- Start date: 1 December 2017
- End date: 30 November 2020
- Funder: NERC
- Value: £645,690
- Co-investigators: Prof Tim Baker
This proposal aims to make a step change in the precision and accuracy of our knowledge of the distribution of peatlands in the tropics, and to develop a capacity to predict and monitor future changes to the carbon storage function of these peatlands.

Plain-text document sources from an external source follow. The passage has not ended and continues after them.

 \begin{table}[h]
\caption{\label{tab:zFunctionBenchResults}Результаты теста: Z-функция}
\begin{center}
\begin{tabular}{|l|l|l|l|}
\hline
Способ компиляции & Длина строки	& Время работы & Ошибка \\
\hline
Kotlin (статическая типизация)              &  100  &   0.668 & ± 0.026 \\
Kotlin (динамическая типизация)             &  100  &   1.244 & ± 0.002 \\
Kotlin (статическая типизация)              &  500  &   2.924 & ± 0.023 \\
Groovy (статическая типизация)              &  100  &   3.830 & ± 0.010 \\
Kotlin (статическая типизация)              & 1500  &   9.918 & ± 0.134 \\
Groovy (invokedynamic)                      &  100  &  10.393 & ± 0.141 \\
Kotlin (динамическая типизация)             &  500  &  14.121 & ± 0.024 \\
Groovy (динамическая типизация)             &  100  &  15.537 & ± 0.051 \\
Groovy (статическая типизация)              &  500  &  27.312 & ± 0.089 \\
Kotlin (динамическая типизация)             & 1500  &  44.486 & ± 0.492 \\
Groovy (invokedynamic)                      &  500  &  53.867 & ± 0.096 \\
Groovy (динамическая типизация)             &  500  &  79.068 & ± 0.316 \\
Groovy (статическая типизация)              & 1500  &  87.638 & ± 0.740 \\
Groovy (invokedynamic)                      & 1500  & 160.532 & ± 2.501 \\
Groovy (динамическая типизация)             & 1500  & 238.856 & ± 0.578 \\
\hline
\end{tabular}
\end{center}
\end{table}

Tropical forest ecosystems are important for carbon storage. The densest 'carbon hotspots' occur where peat underlies the vegetation. Peat is an organic soil formed by the accumulation of plant litter, often over thousands of years, usually under waterlogged conditions which limit micro-organism activity and inhibit litter decomposition. Given that they store so much carbon per unit area, tropical peatlands should be priorities for conservation. Unfortunately, it is not currently known with certainty where peatlands occur. Even using satellite imagery, it is challenging to distinguish forest overlying peat from forest occurring on dry soil. Mapping peat deposits in the field by trial and error is impractical given the large areas of remote terrain involved. This proposal builds on an extensive record of research into tropical peatlands by the research team.
Our group has worked extensively in the Pastaza-Marañón Foreland Basin (PMFB) in Peruvian Amazonia. Here, in one of the highest-rainfall regions of Amazonia, the existence of extensive bodies of peat was only revealed by a publication in 2009. Since then, we have undertaken extensive fieldwork and laboratory analyses, and have developed an algorithm that uses remotely-sensed (satellite) data to predict the distribution of vegetation types associated with peat in the PMFB. On this basis we estimate that there is more than 35,000 square km of peat in the PMFB, making it by far the largest known peatland complex in Amazonia. Our results were used to build the science case for the first ever carbon-conservation project funded by the Green Climate Fund, a major, intergovernmental, UN- and UK-backed climate mitigation project. We now want to develop the science ba further to enable similar projects throughout the scheme.
Our first aim is to substantially develop and improve our current method for inferring the distributions of vegetation, peat and carbon from satellite data, by addressing fundamental gaps in our understanding of the controls on these distributions and by testing a set of technical improvements. We will then test how well our model works on floodplains in other parts of Amazonia. Ultimately we want to know how widespread peat is across the whole of Amazonia.
Our second aim is to develop, for the first time, the ability to predict and monitor future changes to tropical peatland carbon stocks. It is already possible to predict carbon accumulation patterns in northern peatlands from climatic and topographic data, and hence to predict how carbon accumulation may change under future climate scenarios (e.g. climatic drying), but a lack of basic data has prevented similar modelling from being attempted in the tropics.
Recent advances in fusing modelling and remotely-sensed data are also opening new possibilities for monitoring present-day changes to the carbon cycle. In order to achieve our second aim, we will study the pattern of peatland carbon storage through the last several thousand years, measure the rates at which litter is added to the peat and removed by decomposition today, and determine how these rates are affected by variations in hydrological regimes.
We will use this information to determine, using a process-based model of peat accumulation, the conditions required for peat to accumulate. By doing so we will be able to evaluate and refine two complementary, simpler process-based models of peat distribution and carbon cycling that are suited to prediction and monitoring on a pan-tropical scale.